• [WORK ORDER]: Each line of the entries that mentions the string "created" needs to be reported.

+++ DATA SUPPLIED +++

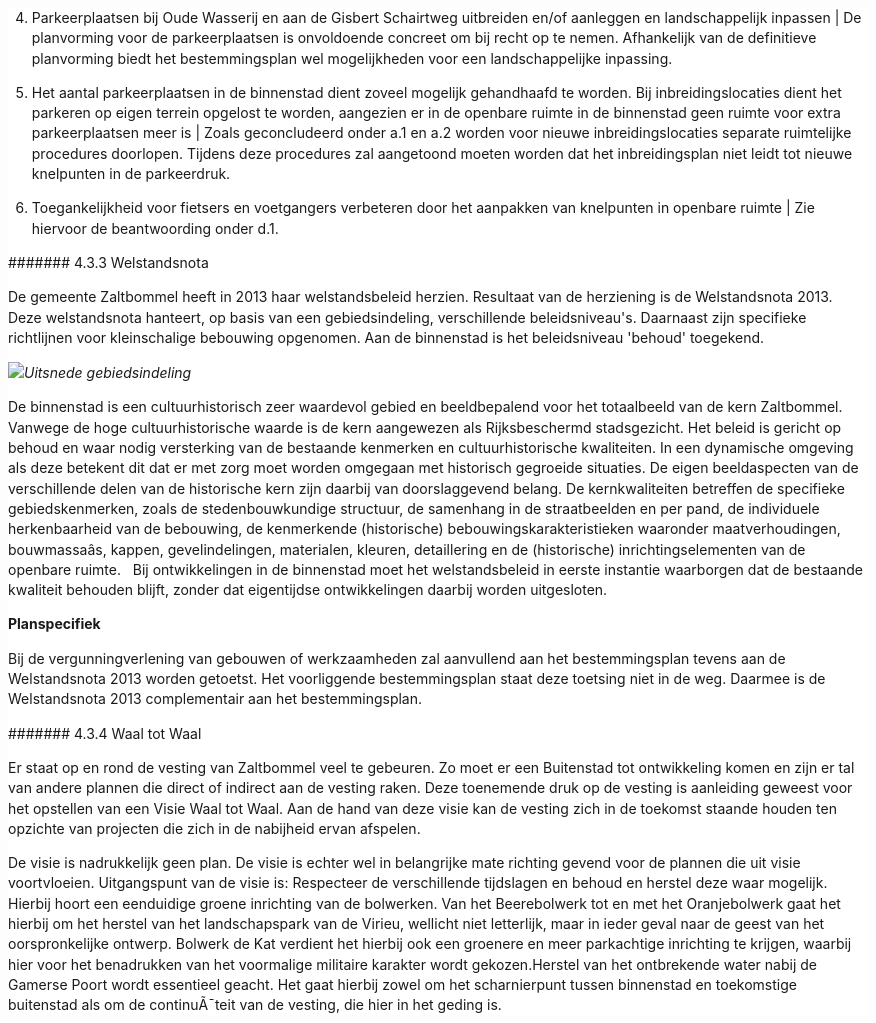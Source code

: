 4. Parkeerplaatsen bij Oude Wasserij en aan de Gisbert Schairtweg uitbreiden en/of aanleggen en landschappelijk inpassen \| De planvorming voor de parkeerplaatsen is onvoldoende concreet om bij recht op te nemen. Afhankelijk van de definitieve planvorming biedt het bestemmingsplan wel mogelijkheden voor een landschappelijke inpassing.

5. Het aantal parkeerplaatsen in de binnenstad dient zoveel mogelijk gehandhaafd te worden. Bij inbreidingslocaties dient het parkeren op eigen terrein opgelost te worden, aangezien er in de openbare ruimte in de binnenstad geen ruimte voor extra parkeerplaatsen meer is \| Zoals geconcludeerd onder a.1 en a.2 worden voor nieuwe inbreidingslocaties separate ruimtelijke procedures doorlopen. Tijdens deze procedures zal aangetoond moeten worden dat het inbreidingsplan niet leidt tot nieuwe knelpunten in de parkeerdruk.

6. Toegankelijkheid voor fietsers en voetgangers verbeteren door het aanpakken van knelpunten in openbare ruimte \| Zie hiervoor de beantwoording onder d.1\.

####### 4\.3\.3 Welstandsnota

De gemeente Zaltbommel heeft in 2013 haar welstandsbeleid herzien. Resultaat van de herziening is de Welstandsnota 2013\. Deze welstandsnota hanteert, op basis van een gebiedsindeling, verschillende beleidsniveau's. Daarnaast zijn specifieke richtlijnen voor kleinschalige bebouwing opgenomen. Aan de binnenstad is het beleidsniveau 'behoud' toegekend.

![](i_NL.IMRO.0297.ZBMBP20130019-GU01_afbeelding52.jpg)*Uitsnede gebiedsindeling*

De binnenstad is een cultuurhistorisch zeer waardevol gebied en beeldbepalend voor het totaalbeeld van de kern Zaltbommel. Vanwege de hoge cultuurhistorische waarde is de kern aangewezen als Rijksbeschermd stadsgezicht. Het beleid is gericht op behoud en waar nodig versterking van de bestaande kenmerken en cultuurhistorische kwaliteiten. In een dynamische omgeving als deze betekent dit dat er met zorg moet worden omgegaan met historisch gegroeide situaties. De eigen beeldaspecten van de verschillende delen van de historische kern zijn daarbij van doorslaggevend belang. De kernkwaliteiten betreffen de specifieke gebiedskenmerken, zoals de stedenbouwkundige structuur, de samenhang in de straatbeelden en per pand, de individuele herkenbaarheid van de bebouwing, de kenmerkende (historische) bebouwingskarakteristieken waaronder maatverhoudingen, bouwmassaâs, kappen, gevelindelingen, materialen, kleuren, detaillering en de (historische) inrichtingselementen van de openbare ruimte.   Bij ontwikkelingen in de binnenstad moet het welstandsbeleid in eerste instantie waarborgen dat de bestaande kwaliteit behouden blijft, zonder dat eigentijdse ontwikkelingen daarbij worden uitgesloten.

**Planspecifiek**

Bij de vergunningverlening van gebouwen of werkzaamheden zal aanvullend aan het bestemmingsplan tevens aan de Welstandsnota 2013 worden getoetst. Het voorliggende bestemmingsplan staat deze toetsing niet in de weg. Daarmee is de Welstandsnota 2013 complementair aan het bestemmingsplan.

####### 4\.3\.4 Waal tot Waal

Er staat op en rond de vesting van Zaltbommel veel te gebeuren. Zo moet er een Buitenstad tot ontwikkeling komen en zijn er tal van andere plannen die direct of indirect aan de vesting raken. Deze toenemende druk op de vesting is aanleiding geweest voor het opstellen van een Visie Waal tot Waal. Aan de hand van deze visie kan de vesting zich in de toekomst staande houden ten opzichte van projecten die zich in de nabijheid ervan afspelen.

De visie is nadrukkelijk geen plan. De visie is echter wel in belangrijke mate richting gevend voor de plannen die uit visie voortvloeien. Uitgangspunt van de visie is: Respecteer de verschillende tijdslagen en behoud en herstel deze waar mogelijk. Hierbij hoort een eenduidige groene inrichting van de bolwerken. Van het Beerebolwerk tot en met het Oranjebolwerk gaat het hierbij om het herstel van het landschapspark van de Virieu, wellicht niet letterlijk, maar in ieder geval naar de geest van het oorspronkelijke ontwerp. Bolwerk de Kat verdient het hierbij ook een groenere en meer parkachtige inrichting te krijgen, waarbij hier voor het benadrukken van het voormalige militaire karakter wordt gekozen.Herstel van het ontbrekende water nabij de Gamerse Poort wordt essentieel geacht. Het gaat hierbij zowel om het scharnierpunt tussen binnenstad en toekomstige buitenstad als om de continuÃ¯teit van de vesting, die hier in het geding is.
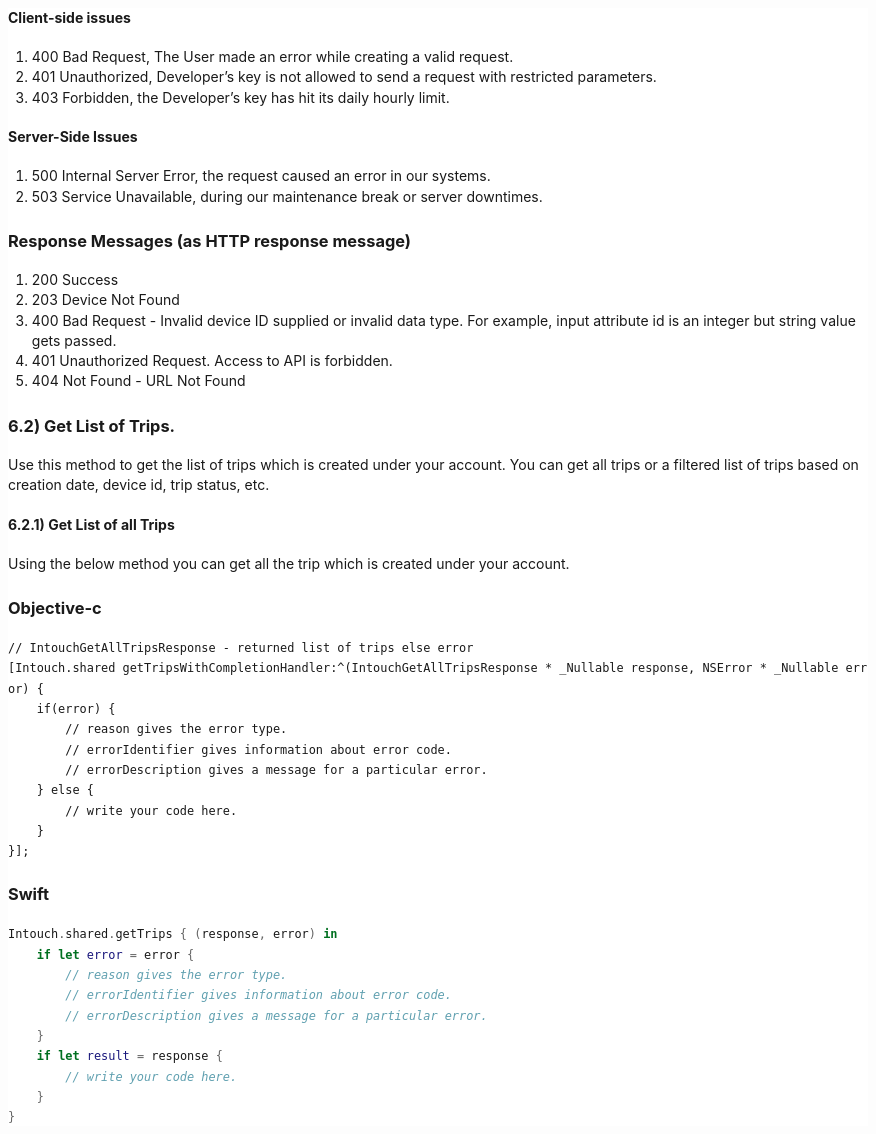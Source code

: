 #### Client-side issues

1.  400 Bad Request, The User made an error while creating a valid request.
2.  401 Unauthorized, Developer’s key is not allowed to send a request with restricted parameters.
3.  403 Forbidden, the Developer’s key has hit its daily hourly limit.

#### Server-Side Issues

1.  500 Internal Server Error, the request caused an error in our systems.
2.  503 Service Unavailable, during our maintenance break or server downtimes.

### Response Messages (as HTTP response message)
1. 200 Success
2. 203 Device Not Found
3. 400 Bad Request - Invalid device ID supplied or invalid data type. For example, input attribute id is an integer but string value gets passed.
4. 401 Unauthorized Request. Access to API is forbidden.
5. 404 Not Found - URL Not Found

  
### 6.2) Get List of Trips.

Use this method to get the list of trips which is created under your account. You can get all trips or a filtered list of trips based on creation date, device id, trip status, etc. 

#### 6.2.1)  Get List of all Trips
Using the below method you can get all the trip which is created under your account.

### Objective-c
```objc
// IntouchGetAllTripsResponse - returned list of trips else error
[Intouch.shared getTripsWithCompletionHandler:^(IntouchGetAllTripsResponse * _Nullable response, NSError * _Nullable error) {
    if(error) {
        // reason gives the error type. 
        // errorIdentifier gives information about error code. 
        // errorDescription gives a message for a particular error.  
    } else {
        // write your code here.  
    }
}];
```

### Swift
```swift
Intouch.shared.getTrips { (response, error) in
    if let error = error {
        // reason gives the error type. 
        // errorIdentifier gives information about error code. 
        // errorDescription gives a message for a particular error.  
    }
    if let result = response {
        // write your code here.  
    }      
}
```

+++

• [ANSWER SECTION]:
Use this method to get the list of trips which is created under your account. You can get all trips or a filtered list of trips based on creation date, device id, trip status, etc. 
Using the below method you can get all the trip which is created under your account.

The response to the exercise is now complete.